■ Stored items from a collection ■
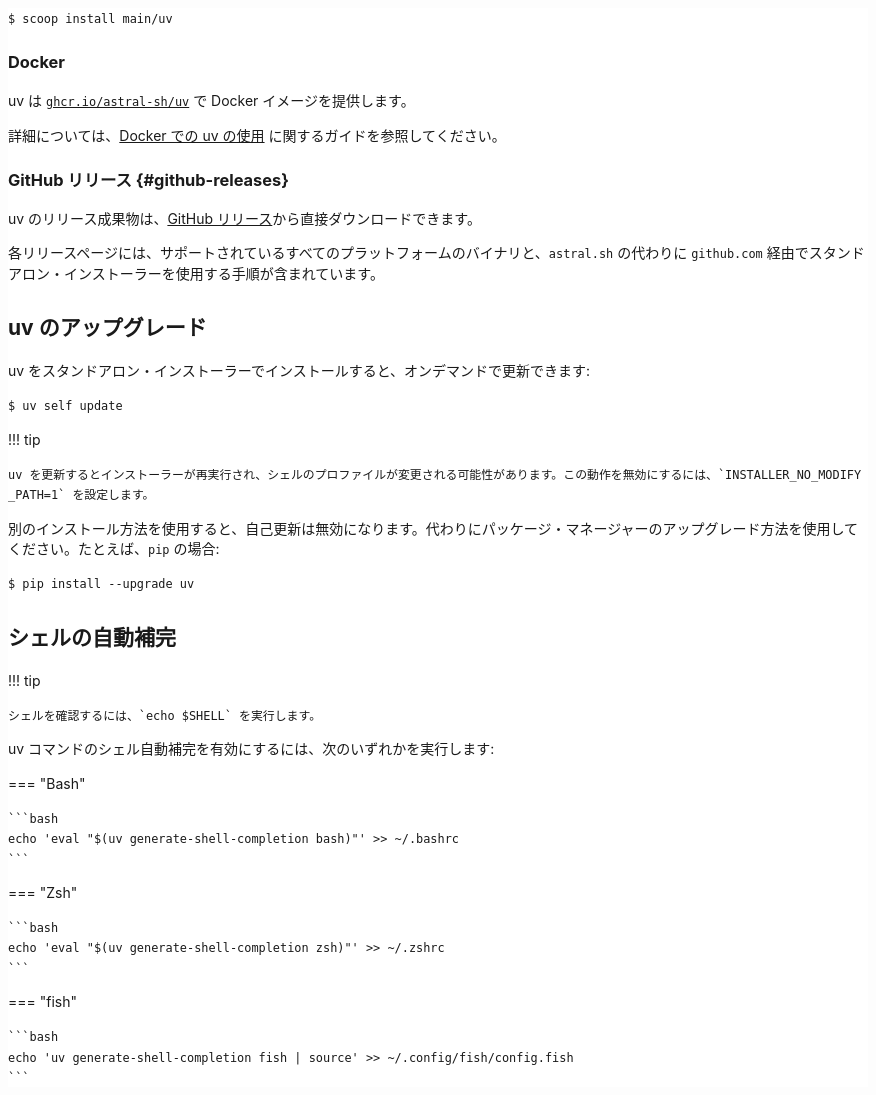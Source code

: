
 ```console
$ scoop install main/uv
```

### Docker

uv は [`ghcr.io/astral-sh/uv`](https://github.com/astral-sh/uv/pkgs/container/uv) で Docker イメージを提供します。

詳細については、[Docker での uv の使用](../guides/integration/docker.md) に関するガイドを参照してください。

### GitHub リリース {#github-releases}

uv のリリース成果物は、[GitHub リリース](https://github.com/astral-sh/uv/releases)から直接ダウンロードできます。

各リリースページには、サポートされているすべてのプラットフォームのバイナリと、`astral.sh` の代わりに `github.com` 経由でスタンドアロン・インストーラーを使用する手順が含まれています。

## uv のアップグレード

uv をスタンドアロン・インストーラーでインストールすると、オンデマンドで更新できます:

```console
$ uv self update
```

!!! tip

    uv を更新するとインストーラーが再実行され、シェルのプロファイルが変更される可能性があります。この動作を無効にするには、`INSTALLER_NO_MODIFY_PATH=1` を設定します。

別のインストール方法を使用すると、自己更新は無効になります。代わりにパッケージ・マネージャーのアップグレード方法を使用してください。たとえば、`pip` の場合:

```console
$ pip install --upgrade uv
```

## シェルの自動補完

!!! tip

    シェルを確認するには、`echo $SHELL` を実行します。

uv コマンドのシェル自動補完を有効にするには、次のいずれかを実行します:

=== "Bash"

    ```bash
    echo 'eval "$(uv generate-shell-completion bash)"' >> ~/.bashrc
    ```

=== "Zsh"

    ```bash
    echo 'eval "$(uv generate-shell-completion zsh)"' >> ~/.zshrc
    ```

=== "fish"

    ```bash
    echo 'uv generate-shell-completion fish | source' >> ~/.config/fish/config.fish
    ```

■ INSTRUCTIONS FOR THE TASK ■
With the entries above as the source, set down exactly the lines from the one holding "## シェルの自動補完" through the last line, both ends included.

■ EXERCISE ANSWER ■
## シェルの自動補完

!!! tip

    シェルを確認するには、`echo $SHELL` を実行します。

uv コマンドのシェル自動補完を有効にするには、次のいずれかを実行します:

=== "Bash"

    ```bash
    echo 'eval "$(uv generate-shell-completion bash)"' >> ~/.bashrc
    ```

=== "Zsh"

    ```bash
    echo 'eval "$(uv generate-shell-completion zsh)"' >> ~/.zshrc
    ```

=== "fish"

    ```bash
    echo 'uv generate-shell-completion fish | source' >> ~/.config/fish/config.fish
    ```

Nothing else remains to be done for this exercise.